The Jiu river flows by the leafy park, where a visitor can walk under the 5m high Gate of the Kiss, through the Corridor of the Chairs to the Table of Silence -- an Arthurian-inspired round table surrounded by 12 stools.
None of the hour-glass shaped stone stools are in place -- they were removed in May 2002 for cleaning, structural improvements and repairs to their surface, local officials said.
"The restoration was to be completed by August 2002," said Constantin Cretan, a spokesman for the Targu Jiu town hall. "But there were problems because the company did not have enough specialists to carry out the project."
The firm was dismissed after finishing 30 percent of the work, said ministry director Paula Olteanu, who heads the project.
"There is no time to lose. We are very aware of the fact the delay works against the stone," she said.

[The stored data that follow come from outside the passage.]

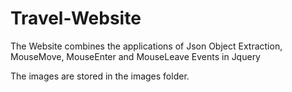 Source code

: # Travel-Website
The Website combines the applications of Json Object Extraction, MouseMove, MouseEnter and MouseLeave Events in Jquery

The images are stored in the images folder.
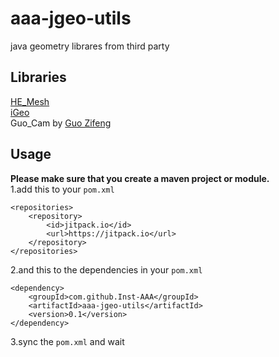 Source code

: # aaa-jgeo-utils
java geometry librares from third party

## Libraries
[HE_Mesh](https://github.com/wblut/HE_Mesh)  
[iGeo](https://github.com/sghr/iGeo)  
Guo_Cam by [Guo Zifeng](https://github.com/guozifeng91)  

## Usage
**Please make sure that you create a maven project or module.**  
1.add this to your `pom.xml`

	<repositories>
		<repository>
		    <id>jitpack.io</id>
		    <url>https://jitpack.io</url>
		</repository>
	</repositories>
2.and this to the dependencies in your `pom.xml`

	<dependency>
		<groupId>com.github.Inst-AAA</groupId>
		<artifactId>aaa-jgeo-utils</artifactId>
		<version>0.1</version>
	</dependency>
3.sync the `pom.xml` and wait
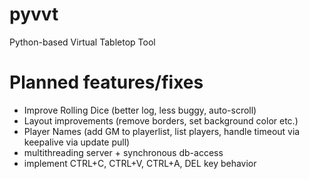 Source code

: # pyvvt
Python-based Virtual Tabletop Tool


# Planned features/fixes
- Improve Rolling Dice (better log, less buggy, auto-scroll)
- Layout improvements (remove borders, set background color etc.)
- Player Names (add GM to playerlist, list players, handle timeout via keepalive via update pull)
- multithreading server + synchronous db-access
- implement CTRL+C, CTRL+V, CTRL+A, DEL key behavior

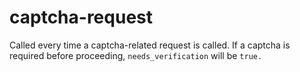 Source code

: # captcha-request

Called every time a captcha-related request is called. If a captcha is required before proceeding, `needs_verification` will be `true.`
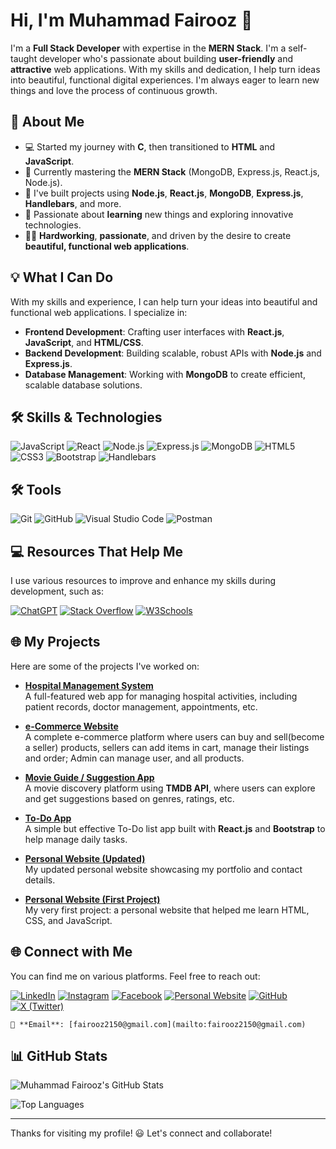 # Hi, I'm Muhammad Fairooz 👋

I'm a **Full Stack Developer** with expertise in the **MERN Stack**. I'm a self-taught developer who's passionate about building **user-friendly** and **attractive** web applications. With my skills and dedication, I help turn ideas into beautiful, functional digital experiences. I'm always eager to learn new things and love the process of continuous growth.

## 🚀 About Me
- 💻 Started my journey with **C**, then transitioned to **HTML** and **JavaScript**.
- 🌱 Currently mastering the **MERN Stack** (MongoDB, Express.js, React.js, Node.js).
- 🔧 I've built projects using **Node.js**, **React.js**, **MongoDB**, **Express.js**, **Handlebars**, and more.
- 🤖 Passionate about **learning** new things and exploring innovative technologies.
- 🧑‍💻 **Hardworking**, **passionate**, and driven by the desire to create **beautiful, functional web applications**.

## 💡 What I Can Do
With my skills and experience, I can help turn your ideas into beautiful and functional web applications. I specialize in:
- **Frontend Development**: Crafting user interfaces with **React.js**, **JavaScript**, and **HTML/CSS**.
- **Backend Development**: Building scalable, robust APIs with **Node.js** and **Express.js**.
- **Database Management**: Working with **MongoDB** to create efficient, scalable database solutions.

## 🛠 Skills & Technologies
![JavaScript](https://img.shields.io/badge/JavaScript-F7DF1E?style=for-the-badge&logo=javascript&logoColor=black)
![React](https://img.shields.io/badge/React-61DAFB?style=for-the-badge&logo=react&logoColor=black)
![Node.js](https://img.shields.io/badge/Node.js-339933?style=for-the-badge&logo=nodedotjs&logoColor=white)
![Express.js](https://img.shields.io/badge/Express.js-000000?style=for-the-badge&logo=express&logoColor=white)
![MongoDB](https://img.shields.io/badge/MongoDB-47A248?style=for-the-badge&logo=mongodb&logoColor=white)
![HTML5](https://img.shields.io/badge/HTML5-E34F26?style=for-the-badge&logo=html5&logoColor=white)
![CSS3](https://img.shields.io/badge/CSS3-1572B6?style=for-the-badge&logo=css3&logoColor=white)
![Bootstrap](https://img.shields.io/badge/Bootstrap-563D7C?style=for-the-badge&logo=bootstrap&logoColor=white)
![Handlebars](https://img.shields.io/badge/Handlebars.js-f0772b?style=for-the-badge&logo=handlebarsdotjs&logoColor=white)

## 🛠 Tools
![Git](https://img.shields.io/badge/Git-F05032?style=for-the-badge&logo=git&logoColor=white)
![GitHub](https://img.shields.io/badge/GitHub-181717?style=for-the-badge&logo=github&logoColor=white)
![Visual Studio Code](https://img.shields.io/badge/VSCode-007ACC?style=for-the-badge&logo=visual-studio-code&logoColor=white)
![Postman](https://img.shields.io/badge/Postman-FF6C37?style=for-the-badge&logo=postman&logoColor=white)

## 💻 Resources That Help Me

I use various resources to improve and enhance my skills during development, such as:


[![ChatGPT](https://img.shields.io/badge/ChatGPT-%232C2C2C?style=for-the-badge&logo=openai&logoColor=white)](https://openai.com)
[![Stack Overflow](https://img.shields.io/badge/Stack%20Overflow-%23FE7A16?style=for-the-badge&logo=stack-overflow&logoColor=white)](https://stackoverflow.com)
[![W3Schools](https://img.shields.io/badge/W3Schools-%2344A8E0?style=for-the-badge&logo=w3s&logoColor=white)](https://www.w3schools.com)

## 🌐 My Projects
Here are some of the projects I've worked on:

- **[Hospital Management System](https://yourprojectlink.com)**  
  A full-featured web app for managing hospital activities, including patient records, doctor management, appointments, etc.
  
- **[e-Commerce Website](https://yourprojectlink.com)**  
  A complete e-commerce platform where users can buy and sell(become a seller) products, sellers can add items in cart, manage their listings and order; Admin can manage user, and all  products.

- **[Movie Guide / Suggestion App](https://yourprojectlink.com)**  
  A movie discovery platform using **TMDB API**, where users can explore and get suggestions based on genres, ratings, etc.

- **[To-Do App](https://yourprojectlink.com)**  
  A simple but effective To-Do list app built with **React.js** and **Bootstrap** to help manage daily tasks.

- **[Personal Website (Updated)](https://yourprojectlink.com)**  
  My updated personal website showcasing my portfolio and contact details.

- **[Personal Website (First Project)](https://yourprojectlink.com)**  
  My very first project: a personal website that helped me learn HTML, CSS, and JavaScript.

## 🌐 Connect with Me

You can find me on various platforms. Feel free to reach out:

[![LinkedIn](https://img.shields.io/badge/LinkedIn-%230077B5?style=for-the-badge&logo=linkedin&logoColor=white)](https://www.linkedin.com/in/muhammad-fairooz-0b1136268)
[![Instagram](https://img.shields.io/badge/Instagram-%23E4405F?style=for-the-badge&logo=instagram&logoColor=white)](https://www.instagram.com/marsh__mell_o/?igsh=MWhwZmI5NDRsMWoxMQ%3D%3D)
[![Facebook](https://img.shields.io/badge/Facebook-%231877F2?style=for-the-badge&logo=facebook&logoColor=white)](https://www.facebook.com/people/Muhammad-Fairooz/pfbid02TvoLEY3V6Pmhhy4d2cUgw716s7icxUtZjWuarw8THWpDWL7orgFkYMTzDibcMXVJl/)
[![Personal Website](https://img.shields.io/badge/Website-%23FF7F50?style=for-the-badge&logo=google-chrome&logoColor=white)](https://fairooz2150.github.io/Fairooz/)
[![GitHub](https://img.shields.io/badge/GitHub-%23121011?style=for-the-badge&logo=github&logoColor=white)](https://github.com/fairooz2150)
[![X (Twitter)](https://img.shields.io/badge/X-%231DA1F2?style=for-the-badge&logo=x&logoColor=white)](https://x.com/Fairooz386332)


    📧 **Email**: [fairooz2150@gmail.com](mailto:fairooz2150@gmail.com)

## 📊 GitHub Stats

![Muhammad Fairooz's GitHub Stats](https://github-readme-stats.vercel.app/api?username=fairooz2150&show_icons=true&theme=radical)

![Top Languages](https://github-readme-stats.vercel.app/api/top-langs/?username=fairooz2150&layout=compact&theme=radical)

---
Thanks for visiting my profile! 😃 Let's connect and collaborate!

Partly funded by the World Bank, the project is estimated to cost about US$100,000. It has now been assigned to an Italian firm that was expected to complete it later this year, Opris said.
Local officials say thousands visit the park every weekend, including many foreigners, who come to this remote industrial town just for the Brancusi sculptures.
"Visitors are not happy. They spend money to come here but they don't see the works as they really are," Cretan said.
For the time being, the only work a visitor can enjoy is the Endless Column. Hailed by UNESCO as a "masterpiece of modern art," it was taken down, restored and reassembled in 2000.
About 1.5 km from the park, the 30m high stack of 15 rhomboid polished metal cubes, which Brancusi viewed as a "stairway to heaven," appears to almost float in the sky.
Romania's post-war communist rulers branded Brancusi a "representative of decadent art" and declared him persona non grata. They tried but failed to demolish the column, which came to symbolize the Romanian people's perseverance against hardship, in the 1950s.
During decades of communism, the complex was badly neglected. Urban development raised visual obstacles between the column and the park, intended as a unified complex, and time eroded the surface of both the stone works and the metal column.
The World Monuments Fund listed the sculptures among the world's 100 most endangered sites and the World Bank contributed to the column's US$2.6 million restoration.